> _Stored data_:

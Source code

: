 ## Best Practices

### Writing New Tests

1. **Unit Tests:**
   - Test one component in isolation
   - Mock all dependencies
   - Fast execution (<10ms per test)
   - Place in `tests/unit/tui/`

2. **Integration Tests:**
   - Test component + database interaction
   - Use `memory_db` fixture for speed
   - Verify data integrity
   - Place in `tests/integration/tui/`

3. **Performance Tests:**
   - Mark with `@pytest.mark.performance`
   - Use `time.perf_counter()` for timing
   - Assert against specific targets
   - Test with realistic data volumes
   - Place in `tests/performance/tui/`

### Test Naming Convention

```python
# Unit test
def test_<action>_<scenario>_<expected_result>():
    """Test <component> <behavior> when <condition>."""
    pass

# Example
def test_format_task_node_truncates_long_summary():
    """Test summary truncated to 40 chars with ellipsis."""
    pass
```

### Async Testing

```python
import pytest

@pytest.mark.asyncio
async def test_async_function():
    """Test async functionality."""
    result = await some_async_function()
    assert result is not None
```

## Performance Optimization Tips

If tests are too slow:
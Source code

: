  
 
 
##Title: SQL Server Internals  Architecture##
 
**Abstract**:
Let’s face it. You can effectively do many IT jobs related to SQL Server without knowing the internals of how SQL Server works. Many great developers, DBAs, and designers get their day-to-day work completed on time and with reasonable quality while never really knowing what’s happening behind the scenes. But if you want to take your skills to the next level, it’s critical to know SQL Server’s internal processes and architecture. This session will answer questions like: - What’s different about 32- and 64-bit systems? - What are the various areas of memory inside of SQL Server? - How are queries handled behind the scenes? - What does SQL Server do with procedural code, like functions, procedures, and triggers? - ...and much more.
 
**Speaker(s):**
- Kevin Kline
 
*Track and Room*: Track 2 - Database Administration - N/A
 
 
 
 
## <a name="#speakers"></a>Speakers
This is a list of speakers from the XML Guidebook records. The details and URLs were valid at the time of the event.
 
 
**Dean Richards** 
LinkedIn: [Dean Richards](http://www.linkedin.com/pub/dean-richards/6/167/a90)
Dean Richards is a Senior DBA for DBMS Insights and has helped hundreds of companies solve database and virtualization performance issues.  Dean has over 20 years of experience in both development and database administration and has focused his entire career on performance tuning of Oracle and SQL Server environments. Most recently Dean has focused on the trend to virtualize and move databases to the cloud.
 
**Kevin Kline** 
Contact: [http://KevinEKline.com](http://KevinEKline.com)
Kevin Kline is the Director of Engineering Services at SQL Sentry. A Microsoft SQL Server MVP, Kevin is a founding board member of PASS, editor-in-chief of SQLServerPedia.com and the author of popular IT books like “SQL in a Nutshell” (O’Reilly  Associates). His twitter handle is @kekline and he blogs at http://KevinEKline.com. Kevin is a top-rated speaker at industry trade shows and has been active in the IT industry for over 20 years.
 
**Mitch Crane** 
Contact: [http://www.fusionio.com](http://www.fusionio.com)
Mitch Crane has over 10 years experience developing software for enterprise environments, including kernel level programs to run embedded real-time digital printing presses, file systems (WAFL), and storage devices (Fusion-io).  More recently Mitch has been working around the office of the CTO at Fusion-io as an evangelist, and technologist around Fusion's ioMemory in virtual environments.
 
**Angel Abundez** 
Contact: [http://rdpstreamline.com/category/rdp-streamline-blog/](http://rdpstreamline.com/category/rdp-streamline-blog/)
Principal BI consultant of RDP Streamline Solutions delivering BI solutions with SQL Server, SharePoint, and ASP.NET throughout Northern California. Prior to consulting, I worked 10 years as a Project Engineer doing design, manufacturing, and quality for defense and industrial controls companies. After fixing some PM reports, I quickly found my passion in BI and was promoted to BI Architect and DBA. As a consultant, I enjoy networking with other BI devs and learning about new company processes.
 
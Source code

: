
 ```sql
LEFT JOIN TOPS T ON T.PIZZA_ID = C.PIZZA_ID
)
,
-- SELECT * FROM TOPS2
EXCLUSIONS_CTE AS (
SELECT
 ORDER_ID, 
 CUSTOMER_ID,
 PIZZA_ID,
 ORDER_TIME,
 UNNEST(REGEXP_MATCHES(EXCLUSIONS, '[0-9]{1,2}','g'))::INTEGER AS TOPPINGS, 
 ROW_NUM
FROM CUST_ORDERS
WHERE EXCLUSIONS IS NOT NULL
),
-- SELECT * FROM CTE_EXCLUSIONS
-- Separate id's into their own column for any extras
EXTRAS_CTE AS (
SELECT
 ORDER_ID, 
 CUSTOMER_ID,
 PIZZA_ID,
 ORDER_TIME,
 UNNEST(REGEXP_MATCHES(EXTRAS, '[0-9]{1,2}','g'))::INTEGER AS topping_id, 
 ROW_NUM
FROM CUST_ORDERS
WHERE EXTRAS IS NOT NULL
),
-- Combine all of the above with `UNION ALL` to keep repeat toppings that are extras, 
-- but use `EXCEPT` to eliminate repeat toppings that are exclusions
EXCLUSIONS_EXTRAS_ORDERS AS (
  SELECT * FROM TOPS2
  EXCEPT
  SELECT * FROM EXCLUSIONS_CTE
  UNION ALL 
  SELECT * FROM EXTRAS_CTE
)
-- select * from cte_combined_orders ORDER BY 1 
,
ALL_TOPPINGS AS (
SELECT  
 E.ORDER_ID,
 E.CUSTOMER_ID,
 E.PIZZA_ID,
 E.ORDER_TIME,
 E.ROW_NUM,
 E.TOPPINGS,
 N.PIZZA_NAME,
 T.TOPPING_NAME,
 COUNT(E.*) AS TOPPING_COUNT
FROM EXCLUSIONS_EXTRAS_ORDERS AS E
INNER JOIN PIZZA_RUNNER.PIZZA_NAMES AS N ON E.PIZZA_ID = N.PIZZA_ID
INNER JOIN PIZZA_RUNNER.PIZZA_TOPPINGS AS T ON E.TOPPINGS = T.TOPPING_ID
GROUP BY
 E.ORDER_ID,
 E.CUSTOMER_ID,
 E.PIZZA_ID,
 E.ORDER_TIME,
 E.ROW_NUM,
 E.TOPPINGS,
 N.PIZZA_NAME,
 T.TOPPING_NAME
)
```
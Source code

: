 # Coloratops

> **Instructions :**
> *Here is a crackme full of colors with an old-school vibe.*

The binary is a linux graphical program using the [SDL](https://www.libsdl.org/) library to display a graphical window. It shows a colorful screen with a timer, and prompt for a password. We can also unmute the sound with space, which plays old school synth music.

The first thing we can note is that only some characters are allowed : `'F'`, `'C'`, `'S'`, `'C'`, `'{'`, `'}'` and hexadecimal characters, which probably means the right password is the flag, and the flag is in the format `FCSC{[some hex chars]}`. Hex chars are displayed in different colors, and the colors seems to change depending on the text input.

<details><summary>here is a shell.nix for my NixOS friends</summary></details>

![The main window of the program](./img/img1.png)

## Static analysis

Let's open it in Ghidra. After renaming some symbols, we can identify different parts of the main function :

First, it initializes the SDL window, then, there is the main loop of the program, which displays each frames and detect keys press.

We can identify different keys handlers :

> _What the exercise asks_:
Copy out every line from the data above that has "repeat" in it.

> _Exercise response_:
-- Combine all of the above with `UNION ALL` to keep repeat toppings that are extras, 
-- but use `EXCEPT` to eliminate repeat toppings that are exclusions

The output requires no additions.